You may know this Monty Python routine: a woman, her husband, and their daughter are sitting around an English country home discussing whether words like "caribou" and "sausage" are tinny or woody. To a native or at least a very fluent speaker, the sounds of words conjure up a story apart from the words themselves. Just as well, or we'd have no poetry-and Christian Bk's poetry volume Eunoia has shown us that each of the five English vowels has a personality all its own. This is true of consonants as well. If you think about it, "B", "F" and "P" are all silly (bimbo, bum, frou-frou, Flubber, fumble, piffle, pee-pee) compared to the grandeur of gallant, rugged "G".
Ottawa-based journalist and author David Sacks documents the individuality of each of the twenty-six letters that form the (English) Roman alphabet. Sacks runs over the history of the sound and shape of the letters, following them from their origins in the Near East, through to the Greeks, Etruscans, Romans, Medieval monks and Gothic runes, and to their present-day appearance and cultural significance.
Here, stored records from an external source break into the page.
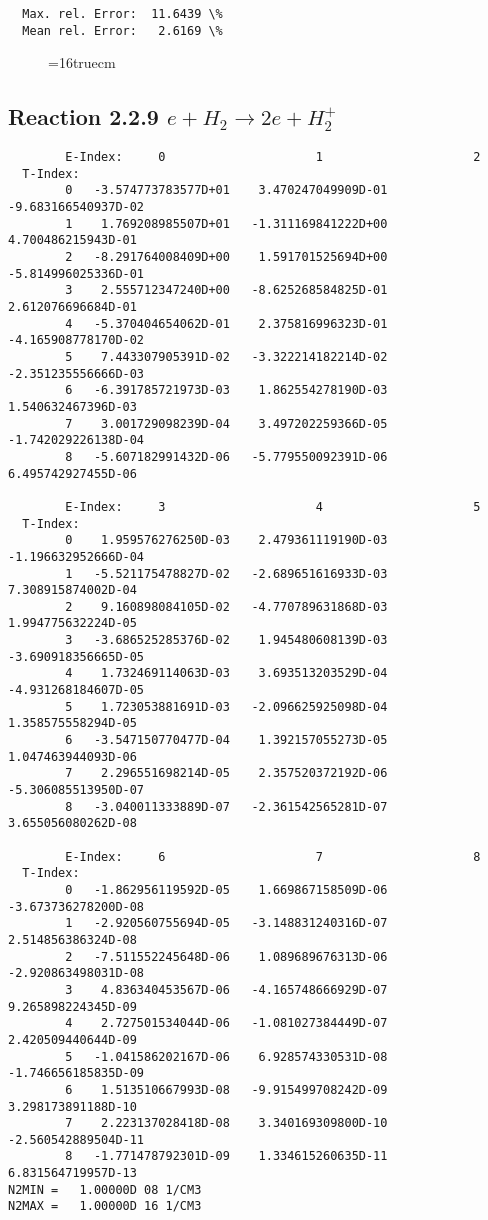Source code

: \documentclass[12pt,dvipdfmx]{article}
\begin{document}
\begin{small}
\begin{verbatim}
  Max. rel. Error:  11.6439 \%
  Mean rel. Error:   2.6169 \%
\end{verbatim}\end{small}
\begin{figure} \label{2.2.5g}
\epsfxsize=16truecm
\end{figure}
\newpage


\subsection{
Reaction 2.2.9  $  e + H_2       \rightarrow 2e + H_2^+  $
}



\begin{small}\begin{verbatim}
        E-Index:     0                     1                     2
  T-Index:
        0   -3.574773783577D+01    3.470247049909D-01   -9.683166540937D-02
        1    1.769208985507D+01   -1.311169841222D+00    4.700486215943D-01
        2   -8.291764008409D+00    1.591701525694D+00   -5.814996025336D-01
        3    2.555712347240D+00   -8.625268584825D-01    2.612076696684D-01
        4   -5.370404654062D-01    2.375816996323D-01   -4.165908778170D-02
        5    7.443307905391D-02   -3.322214182214D-02   -2.351235556666D-03
        6   -6.391785721973D-03    1.862554278190D-03    1.540632467396D-03
        7    3.001729098239D-04    3.497202259366D-05   -1.742029226138D-04
        8   -5.607182991432D-06   -5.779550092391D-06    6.495742927455D-06

        E-Index:     3                     4                     5
  T-Index:
        0    1.959576276250D-03    2.479361119190D-03   -1.196632952666D-04
        1   -5.521175478827D-02   -2.689651616933D-03    7.308915874002D-04
        2    9.160898084105D-02   -4.770789631868D-03    1.994775632224D-05
        3   -3.686525285376D-02    1.945480608139D-03   -3.690918356665D-05
        4    1.732469114063D-03    3.693513203529D-04   -4.931268184607D-05
        5    1.723053881691D-03   -2.096625925098D-04    1.358575558294D-05
        6   -3.547150770477D-04    1.392157055273D-05    1.047463944093D-06
        7    2.296551698214D-05    2.357520372192D-06   -5.306085513950D-07
        8   -3.040011333889D-07   -2.361542565281D-07    3.655056080262D-08

        E-Index:     6                     7                     8
  T-Index:
        0   -1.862956119592D-05    1.669867158509D-06   -3.673736278200D-08
        1   -2.920560755694D-05   -3.148831240316D-07    2.514856386324D-08
        2   -7.511552245648D-06    1.089689676313D-06   -2.920863498031D-08
        3    4.836340453567D-06   -4.165748666929D-07    9.265898224345D-09
        4    2.727501534044D-06   -1.081027384449D-07    2.420509440644D-09
        5   -1.041586202167D-06    6.928574330531D-08   -1.746656185835D-09
        6    1.513510667993D-08   -9.915499708242D-09    3.298173891188D-10
        7    2.223137028418D-08    3.340169309800D-10   -2.560542889504D-11
        8   -1.771478792301D-09    1.334615260635D-11    6.831564719957D-13
N2MIN =   1.00000D 08 1/CM3
N2MAX =   1.00000D 16 1/CM3


\end{verbatim}
\end{small}
\end{document}
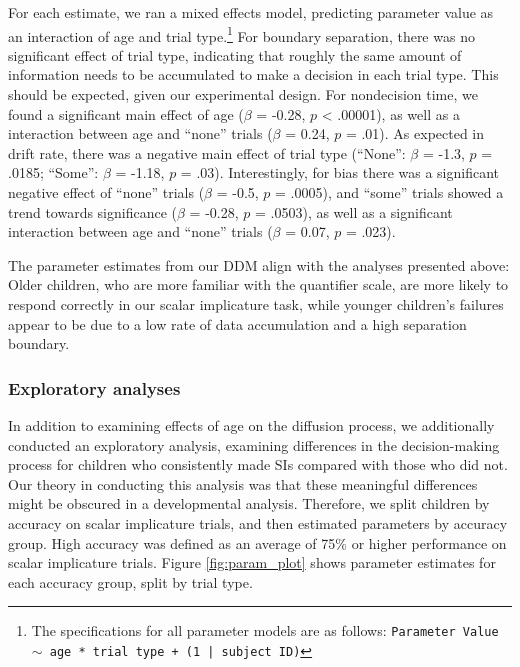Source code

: \documentclass[10pt, letterpaper]{article}
\begin{document}
For each estimate, we ran a mixed effects model, predicting parameter
value as an interaction of age and trial
type.\footnote{The specifications for all parameter models are as follows: \texttt{Parameter Value $\sim$ age * trial type + (1 | subject ID)}}
For boundary separation, there was no significant effect of trial type,
indicating that roughly the same amount of information needs to be
accumulated to make a decision in each trial type. This should be
expected, given our experimental design. For nondecision time, we found
a significant main effect of age (\(\beta\) = -0.28, \(p\) \textless{}
.00001), as well as a interaction between age and ``none'' trials
(\(\beta\) = 0.24, \(p\) = .01). As expected in drift rate, there was a
negative main effect of trial type (``None'': \(\beta\) = -1.3, \(p\) =
.0185; ``Some'': \(\beta\) = -1.18, \(p\) = .03). Interestingly, for
bias there was a significant negative effect of ``none'' trials
(\(\beta\) = -0.5, \(p\) = .0005), and ``some'' trials showed a trend
towards significance (\(\beta\) = -0.28, \(p\) = .0503), as well as a
significant interaction between age and ``none'' trials (\(\beta\) =
0.07, \(p\) = .023).

The parameter estimates from our DDM align with the analyses presented
above: Older children, who are more familiar with the quantifier scale,
are more likely to respond correctly in our scalar implicature task,
while younger children's failures appear to be due to a low rate of data
accumulation and a high separation boundary.

\subsubsection{Exploratory analyses}\label{exploratory-analyses}

In addition to examining effects of age on the diffusion process, we
additionally conducted an exploratory analysis, examining differences in
the decision-making process for children who consistently made SIs
compared with those who did not. Our theory in conducting this analysis
was that these meaningful differences might be obscured in a
developmental analysis. Therefore, we split children by accuracy on
scalar implicature trials, and then estimated parameters by accuracy
group. High accuracy was defined as an average of 75\% or higher
performance on scalar implicature trials. Figure \ref{fig:param_plot}
shows parameter estimates for each accuracy group, split by trial type.
\end{document}
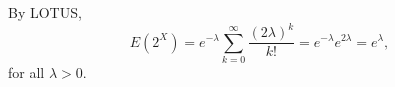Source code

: 
\setcounter{theorem}{61}
\begin{exercise} [BH.4.62]
\begin{solution}
    By LOTUS,
    $$
    E\left(2^X\right)=e^{-\lambda} \sum_{k=0}^{\infty} \frac{(2 \lambda)^k}{k !}=e^{-\lambda} e^{2 \lambda}=e^\lambda,
    $$
    for all $\lambda>0$.
\end{solution}
\end{exercise}

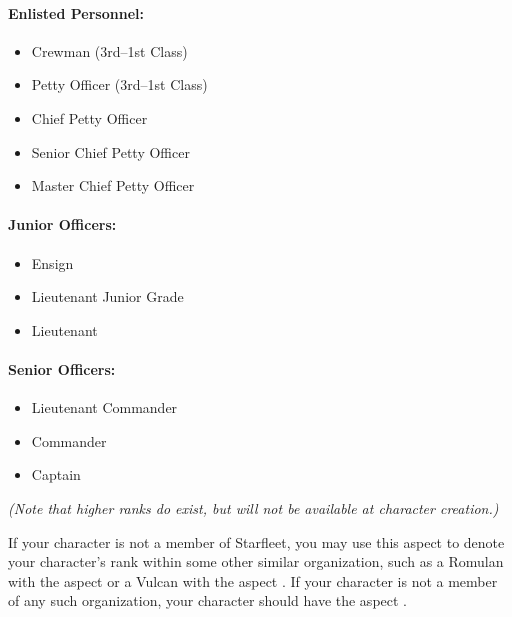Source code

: \documentclass[12pt,titlepage,openany]{book}
\begin{document}
\begin{multicols}{2}
    \raggedcolumns
    \paragraph{Enlisted Personnel:}
    \begin{itemize}
        \item Crewman (3rd--1st Class)
        \item Petty Officer (3rd--1st Class)
        \item Chief Petty Officer
        \item Senior Chief Petty Officer
        \item Master Chief Petty Officer
    \end{itemize}

    \columnbreak
    \paragraph{Junior Officers:}
    \begin{itemize}
        \item Ensign
        \item Lieutenant Junior Grade
        \item Lieutenant
    \end{itemize}

    \paragraph{Senior Officers:}
    \begin{itemize}
        \item Lieutenant Commander
        \item Commander
        \item Captain
    \end{itemize}
\end{multicols}

\noindent \emph{(Note that higher ranks do exist, but will not be available at
character creation.)}

\vspace{1em}

If your character is not a member of Starfleet, you may use this aspect to
denote your character's rank within some other similar organization, such as a
Romulan with the aspect  or a Vulcan with the aspect
. If your character is not a member of any such
organization, your character should have the aspect .
\end{document}
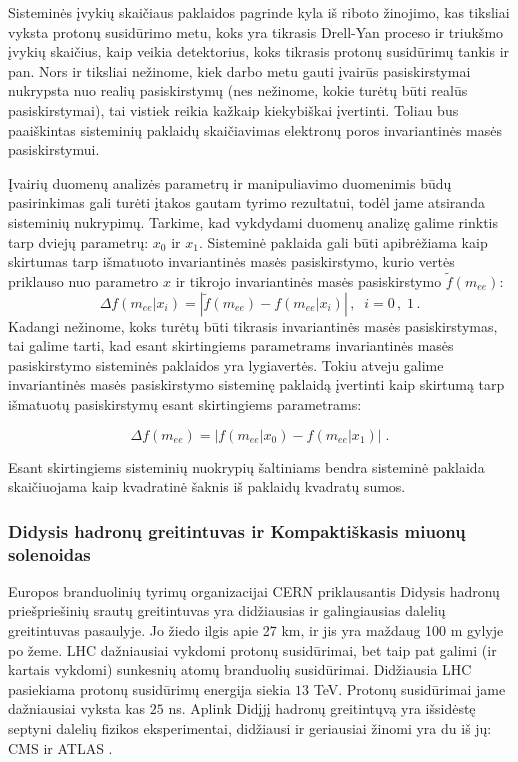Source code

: \documentclass[a4paper, 12pt]{article}
\newlength\q
\begin{document}
Sisteminės įvykių skaičiaus paklaidos pagrinde kyla iš riboto žinojimo, kas tiksliai vyksta protonų susidūrimo metu, koks yra tikrasis Drell-Yan proceso ir triukšmo įvykių skaičius, kaip veikia detektorius, koks tikrasis protonų susidūrimų tankis ir pan. Nors ir tiksliai nežinome, kiek darbo metu gauti įvairūs pasiskirstymai nukrypsta nuo realių pasiskirstymų (nes nežinome, kokie turėtų būti realūs pasiskirstymai), tai vistiek reikia kažkaip kiekybiškai įvertinti. Toliau bus paaiškintas sisteminių paklaidų skaičiavimas elektronų poros invariantinės masės pasiskirstymui. 

Įvairių duomenų analizės parametrų ir manipuliavimo duomenimis būdų pasirinkimas gali turėti įtakos gautam tyrimo rezultatui, todėl jame atsiranda sisteminių nukrypimų. Tarkime, kad vykdydami duomenų analizę galime rinktis tarp dviejų parametrų: $x_{0}$ ir $x_{1}$. Sisteminė paklaida gali būti apibrėžiama kaip skirtumas tarp išmatuoto invariantinės masės pasiskirstymo, kurio vertės priklauso nuo parametro $x$ ir tikrojo invariantinės masės pasiskirstymo $\widetilde{f}(m_{ee})$:
\begin{equation}
\Delta f \left( m_{ee} | x_{i} \right) = \left| \widetilde{f} \left( m_{ee} \right) -
f \left( m_{ee} | x_{i} \right) \right| \, \mathrm{,} \; \; i=0\, , \; 1 \, .
\label{eq:systUncReal}
\end{equation}
Kadangi nežinome, koks turėtų būti tikrasis invariantinės masės pasiskirstymas, tai galime tarti, kad esant skirtingiems parametrams invariantinės masės pasiskirstymo sisteminės paklaidos yra lygiavertės. Tokiu atveju galime invariantinės masės pasiskirstymo sisteminę paklaidą įvertinti kaip skirtumą tarp išmatuotų pasiskirstymų esant skirtingiems parametrams:

\begin{equation}
\Delta f \left( m_{ee} \right) = \left| f \left( m_{ee} | x_{0} \right) - f \left( m_{ee} | x_{1} \right) \right| \; .
\label{eq:SystUncFinal}
\end{equation}

Esant skirtingiems sisteminių nuokrypių šaltiniams bendra sisteminė paklaida skaičiuojama kaip kvadratinė šaknis iš paklaidų kvadratų sumos.

\vspace{-0.3cm}
\subsubsection{Didysis hadronų greitintuvas ir Kompaktiškasis miuonų solenoidas}
Europos branduolinių tyrimų organizacijai CERN priklausantis Didysis hadronų priešpriešinių srautų greitintuvas yra didžiausias ir galingiausias dalelių greitintuvas pasaulyje. Jo žiedo ilgis apie 27 km, ir jis yra maždaug 100 m gylyje po žeme. LHC dažniausiai vykdomi protonų susidūrimai, bet taip pat galimi (ir kartais vykdomi) sunkesnių atomų branduolių susidūrimai. Didžiausia LHC pasiekiama protonų susidūrimų energija siekia $13$ TeV. Protonų susidūrimai jame dažniausiai vyksta kas $25$ ns. Aplink Didįjį hadronų greitintųvą yra išsidėstę septyni dalelių fizikos eksperimentai, didžiausi ir geriausiai žinomi yra du iš jų: CMS ir ATLAS \cite{LHCexperiments}.
\end{document}
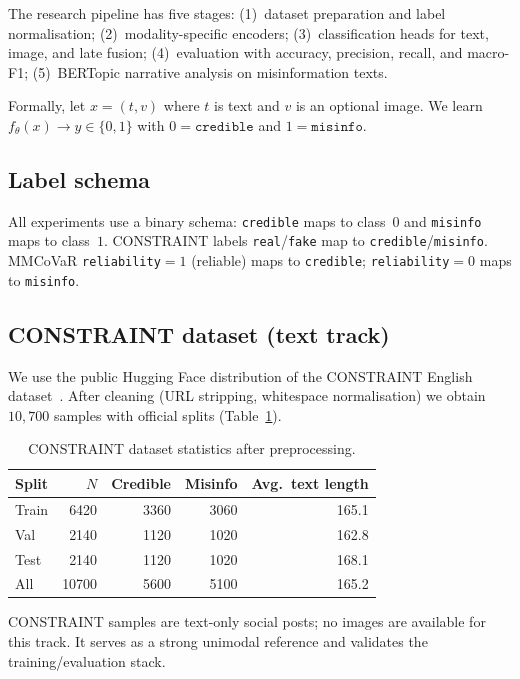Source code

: \documentclass[12pt, a4paper]{report}
\begin{document}
The research pipeline has five stages:
(1)~dataset preparation and label normalisation;
(2)~modality-specific encoders;
(3)~classification heads for text, image, and late fusion;
(4)~evaluation with accuracy, precision, recall, and macro-F1;
(5)~BERTopic narrative analysis on misinformation texts.

Formally, let $x = (t, v)$ where $t$ is text and $v$ is an optional image.
We learn $f_\theta(x) \rightarrow y \in \{0,1\}$ with $0=\texttt{credible}$ and $1=\texttt{misinfo}$.

\subsection{Label schema}

All experiments use a binary schema:
\texttt{credible} maps to class~$0$ and \texttt{misinfo} maps to class~$1$.
CONSTRAINT labels \texttt{real}/\texttt{fake} map to \texttt{credible}/\texttt{misinfo}.
MMCoVaR \texttt{reliability}$=1$ (reliable) maps to \texttt{credible}; \texttt{reliability}$=0$ maps to \texttt{misinfo}.

\subsection{CONSTRAINT dataset (text track)}

We use the public Hugging Face distribution of the CONSTRAINT English dataset~\cite{patwa2021fighting}.
After cleaning (URL stripping, whitespace normalisation) we obtain $10{,}700$ samples with official splits (Table~\ref{tab:constraint-stats}).

\begin{table}[htbp]
\centering
\caption{CONSTRAINT dataset statistics after preprocessing.}
\label{tab:constraint-stats}
\begin{tabular}{lrrrr}
\hline
Split & $N$ & Credible & Misinfo & Avg.\ text length \\
\hline
Train & 6420 & 3360 & 3060 & 165.1 \\
Val   & 2140 & 1120 & 1020 & 162.8 \\
Test  & 2140 & 1120 & 1020 & 168.1 \\
\hline
All   & 10700 & 5600 & 5100 & 165.2 \\
\hline
\end{tabular}
\end{table}

CONSTRAINT samples are text-only social posts; no images are available for this track.
It serves as a strong unimodal reference and validates the training/evaluation stack.
\end{document}

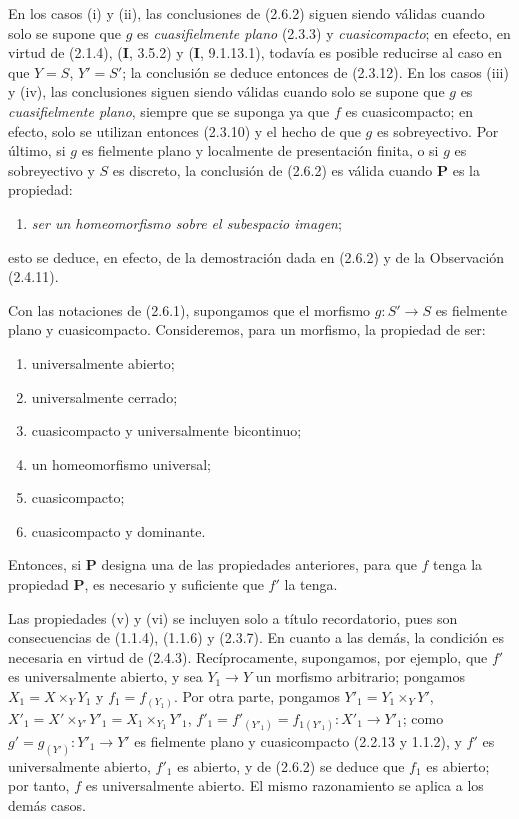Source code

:\begin{remark}[2.6.3]
\label{IV.2.6.3-fr}
En los casos (i) y (ii), las conclusiones de (2.6.2) siguen siendo válidas
cuando solo se supone que $g$ es \emph{cuasifielmente plano} (2.3.3) y \emph{cuasicompacto};
en efecto, en virtud de (2.1.4), (\textbf I, 3.5.2) y (\textbf I, 9.1.13.1), todavía es posible
reducirse al caso en que $Y=S$, $Y'=S'$; la conclusión se deduce entonces de
(2.3.12). En los casos (iii) y (iv), las conclusiones siguen siendo válidas
cuando solo se supone que $g$ es \emph{cuasifielmente plano}, siempre que se suponga
ya que $f$ es cuasicompacto; en efecto, solo se utilizan entonces (2.3.10) y el
hecho de que $g$ es sobreyectivo. Por último, si $g$ es fielmente plano y
localmente de presentación finita, o si $g$ es sobreyectivo y $S$ es discreto,
la conclusión de (2.6.2) es válida cuando $\boldsymbol{P}$ es la propiedad:
\begin{enumerate}
\item[(iii \emph{bis})] \emph{ser un homeomorfismo sobre el subespacio imagen};
\end{enumerate}
esto se deduce, en efecto, de la demostración dada en (2.6.2) y de la
Observación (2.4.11).
\end{remark}

\begin{corollary}[2.6.4]
\label{IV.2.6.4-fr}
Con las notaciones de \textup{(2.6.1)}, supongamos que el morfismo $g:S'\to S$ es
fielmente plano y cuasicompacto. Consideremos, para un morfismo, la propiedad
de ser:
\begin{enumerate}
\item[\textup{(i)}] universalmente abierto;
\item[\textup{(ii)}] universalmente cerrado;
\item[\textup{(iii)}] cuasicompacto y universalmente bicontinuo;
\item[\textup{(iv)}] un homeomorfismo universal;
\item[\textup{(v)}] cuasicompacto;
\item[\textup{(vi)}] cuasicompacto y dominante.
\end{enumerate}
Entonces, si $\boldsymbol{P}$ designa una de las propiedades anteriores, para que $f$ tenga
la propiedad $\boldsymbol{P}$, es necesario y suficiente que $f'$ la tenga.
\end{corollary}

Las propiedades (v) y (vi) se incluyen solo a título recordatorio, pues son
consecuencias de (1.1.4), (1.1.6) y (2.3.7). En cuanto a las demás, la condición
es necesaria en virtud de (2.4.3). Recíprocamente, supongamos, por ejemplo, que
$f'$ es universalmente abierto, y sea $Y_1\to Y$ un morfismo arbitrario;
pongamos $X_1=X\times_Y Y_1$ y $f_1=f_{(Y_1)}$. Por otra parte, pongamos $Y'_1=Y_1\times_Y Y'$, $X'_1=X'\times_{Y'}Y'_1=X_1\times_{Y_1}Y'_1$, $f'_1=f'_{(Y'_1)}=f_{1(Y'_1)}:X'_1\to Y'_1$;
como $g'=g_{(Y')}:Y'_1\to Y'$ es fielmente plano y cuasicompacto
(2.2.13 y 1.1.2), y $f'$ es universalmente abierto, $f'_1$ es abierto, y de
(2.6.2) se deduce que $f_1$ es abierto; por tanto, $f$ es universalmente
abierto. El mismo razonamiento se aplica a los demás casos.

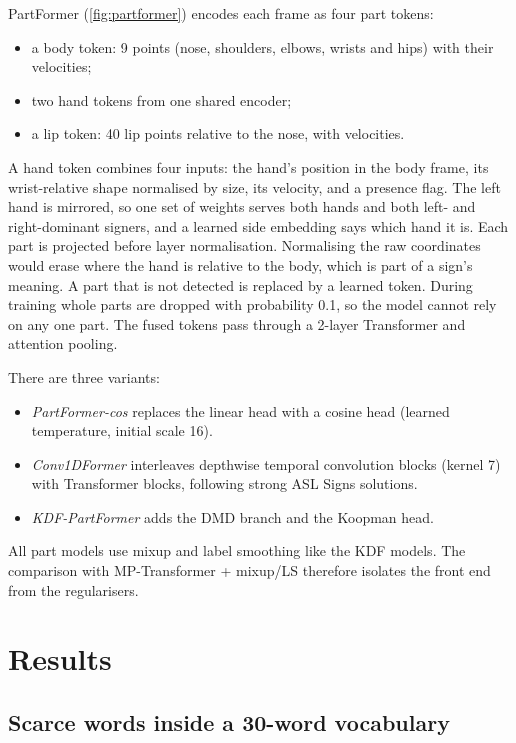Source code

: \documentclass[11pt]{article}
\begin{document}
PartFormer (\cref{fig:partformer}) encodes each frame as four part tokens:
\begin{itemize}
  \item a body token: 9 points (nose, shoulders, elbows, wrists and hips) with their
  velocities;
  \item two hand tokens from one shared encoder;
  \item a lip token: 40 lip points relative to the nose, with velocities.
\end{itemize}
A hand token combines four inputs: the hand's position in the body frame, its wrist-relative
shape normalised by size, its velocity, and a presence flag. The left hand is mirrored, so
one set of weights serves both hands and both left- and right-dominant signers, and a learned
side embedding says which hand it is. Each part is projected before layer normalisation.
Normalising the raw coordinates would erase where the hand is relative to the body, which is
part of a sign's meaning. A part that is not detected is replaced by a learned token. During
training whole parts are dropped with probability 0.1, so the model cannot rely on any one
part. The fused tokens pass through a 2-layer Transformer and attention pooling.

There are three variants:
\begin{itemize}
  \item \emph{PartFormer-cos} replaces the linear head with a cosine head (learned
  temperature, initial scale 16).
  \item \emph{Conv1DFormer} interleaves depthwise temporal convolution blocks (kernel 7) with
  Transformer blocks, following strong ASL Signs solutions.
  \item \emph{KDF-PartFormer} adds the DMD branch and the Koopman head.
\end{itemize}
All part models use mixup and label smoothing like the KDF models. The comparison with
MP-Transformer + mixup/LS therefore isolates the front end from the regularisers.



\section{Results}\label{sec:results}

\subsection{Scarce words inside a 30-word vocabulary}
\end{document}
Sacks is a smart writer and the premise is excellent, particularly the promise of a fun, modern "biography" of letters-Why is a movie "X"-rated? Why do things fit to a "T"? What's the "E" in E=mc2? Why can you get a "D" or an "F" but not an "E" on a test?
The execution, however, is less than overwhelming. The history of each letter is well-researched and the book incorporates the latest archaeological evidence. Still, you could glean much of this information from a good dictionary such as the OED. There are no footnotes, so while the text flows well, we have no way of differentiating solid fact from teetering opinion.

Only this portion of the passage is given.